• [WHAT THE TASK REQUIRES]:
Every line of the data should be written out exactly, with the pictures left out.

Start of Block

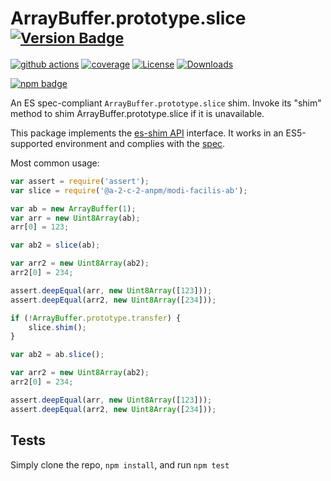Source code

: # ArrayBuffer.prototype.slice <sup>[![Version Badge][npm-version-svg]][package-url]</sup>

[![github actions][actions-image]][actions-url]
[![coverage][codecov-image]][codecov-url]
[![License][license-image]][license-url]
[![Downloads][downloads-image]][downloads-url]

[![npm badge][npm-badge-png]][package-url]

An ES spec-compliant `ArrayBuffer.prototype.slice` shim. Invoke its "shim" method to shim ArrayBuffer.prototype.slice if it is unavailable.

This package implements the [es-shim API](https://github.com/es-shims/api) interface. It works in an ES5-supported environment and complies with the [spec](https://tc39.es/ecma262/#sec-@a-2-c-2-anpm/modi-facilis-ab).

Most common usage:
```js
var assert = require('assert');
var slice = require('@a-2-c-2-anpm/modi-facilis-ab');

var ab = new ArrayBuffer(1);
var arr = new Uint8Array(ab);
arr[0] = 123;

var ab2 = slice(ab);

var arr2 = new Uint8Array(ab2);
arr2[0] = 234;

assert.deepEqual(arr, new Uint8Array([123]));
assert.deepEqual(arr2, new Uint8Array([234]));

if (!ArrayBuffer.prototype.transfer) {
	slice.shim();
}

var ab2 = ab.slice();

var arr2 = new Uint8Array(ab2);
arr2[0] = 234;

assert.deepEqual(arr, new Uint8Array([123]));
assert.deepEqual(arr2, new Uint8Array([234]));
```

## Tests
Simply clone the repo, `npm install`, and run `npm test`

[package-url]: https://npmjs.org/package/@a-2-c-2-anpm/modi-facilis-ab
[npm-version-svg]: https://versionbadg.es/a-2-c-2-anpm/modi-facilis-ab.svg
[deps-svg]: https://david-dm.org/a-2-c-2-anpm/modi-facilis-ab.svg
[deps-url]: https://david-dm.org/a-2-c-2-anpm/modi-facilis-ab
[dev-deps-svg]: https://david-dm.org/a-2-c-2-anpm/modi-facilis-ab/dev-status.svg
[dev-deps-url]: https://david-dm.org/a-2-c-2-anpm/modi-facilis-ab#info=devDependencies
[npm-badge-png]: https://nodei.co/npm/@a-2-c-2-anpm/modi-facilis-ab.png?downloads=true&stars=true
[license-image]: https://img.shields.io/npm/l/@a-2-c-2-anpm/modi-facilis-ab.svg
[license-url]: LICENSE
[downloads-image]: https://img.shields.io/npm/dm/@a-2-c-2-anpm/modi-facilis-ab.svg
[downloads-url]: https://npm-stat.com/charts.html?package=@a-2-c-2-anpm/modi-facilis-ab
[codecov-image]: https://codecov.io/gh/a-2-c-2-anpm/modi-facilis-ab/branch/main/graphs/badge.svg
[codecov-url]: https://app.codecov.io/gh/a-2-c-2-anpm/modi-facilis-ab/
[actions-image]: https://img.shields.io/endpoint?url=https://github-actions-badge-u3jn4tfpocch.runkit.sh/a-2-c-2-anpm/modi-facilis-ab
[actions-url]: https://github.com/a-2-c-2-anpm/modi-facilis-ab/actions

End of Block

• [OUTPUT]:
Source code

: # ArrayBuffer.prototype.slice <sup>[![Version Badge][npm-version-svg]][package-url]</sup>

[![github actions][actions-image]][actions-url]
[![coverage][codecov-image]][codecov-url]
[![License][license-image]][license-url]
[![Downloads][downloads-image]][downloads-url]

[![npm badge][npm-badge-png]][package-url]

An ES spec-compliant `ArrayBuffer.prototype.slice` shim. Invoke its "shim" method to shim ArrayBuffer.prototype.slice if it is unavailable.

This package implements the [es-shim API](https://github.com/es-shims/api) interface. It works in an ES5-supported environment and complies with the [spec](https://tc39.es/ecma262/#sec-@a-2-c-2-anpm/modi-facilis-ab).

Most common usage:
```js
var assert = require('assert');
var slice = require('@a-2-c-2-anpm/modi-facilis-ab');

var ab = new ArrayBuffer(1);
var arr = new Uint8Array(ab);
arr[0] = 123;

var ab2 = slice(ab);

var arr2 = new Uint8Array(ab2);
arr2[0] = 234;

assert.deepEqual(arr, new Uint8Array([123]));
assert.deepEqual(arr2, new Uint8Array([234]));

if (!ArrayBuffer.prototype.transfer) {
	slice.shim();
}

var ab2 = ab.slice();

var arr2 = new Uint8Array(ab2);
arr2[0] = 234;

assert.deepEqual(arr, new Uint8Array([123]));
assert.deepEqual(arr2, new Uint8Array([234]));
```

## Tests
Simply clone the repo, `npm install`, and run `npm test`

[package-url]: https://npmjs.org/package/@a-2-c-2-anpm/modi-facilis-ab
[npm-version-svg]: https://versionbadg.es/a-2-c-2-anpm/modi-facilis-ab.svg
[deps-svg]: https://david-dm.org/a-2-c-2-anpm/modi-facilis-ab.svg
[deps-url]: https://david-dm.org/a-2-c-2-anpm/modi-facilis-ab
[dev-deps-svg]: https://david-dm.org/a-2-c-2-anpm/modi-facilis-ab/dev-status.svg
[dev-deps-url]: https://david-dm.org/a-2-c-2-anpm/modi-facilis-ab#info=devDependencies
[npm-badge-png]: https://nodei.co/npm/@a-2-c-2-anpm/modi-facilis-ab.png?downloads=true&stars=true
[license-image]: https://img.shields.io/npm/l/@a-2-c-2-anpm/modi-facilis-ab.svg
[license-url]: LICENSE
[downloads-image]: https://img.shields.io/npm/dm/@a-2-c-2-anpm/modi-facilis-ab.svg
[downloads-url]: https://npm-stat.com/charts.html?package=@a-2-c-2-anpm/modi-facilis-ab
[codecov-image]: https://codecov.io/gh/a-2-c-2-anpm/modi-facilis-ab/branch/main/graphs/badge.svg
[codecov-url]: https://app.codecov.io/gh/a-2-c-2-anpm/modi-facilis-ab/
[actions-image]: https://img.shields.io/endpoint?url=https://github-actions-badge-u3jn4tfpocch.runkit.sh/a-2-c-2-anpm/modi-facilis-ab
[actions-url]: https://github.com/a-2-c-2-anpm/modi-facilis-ab/actions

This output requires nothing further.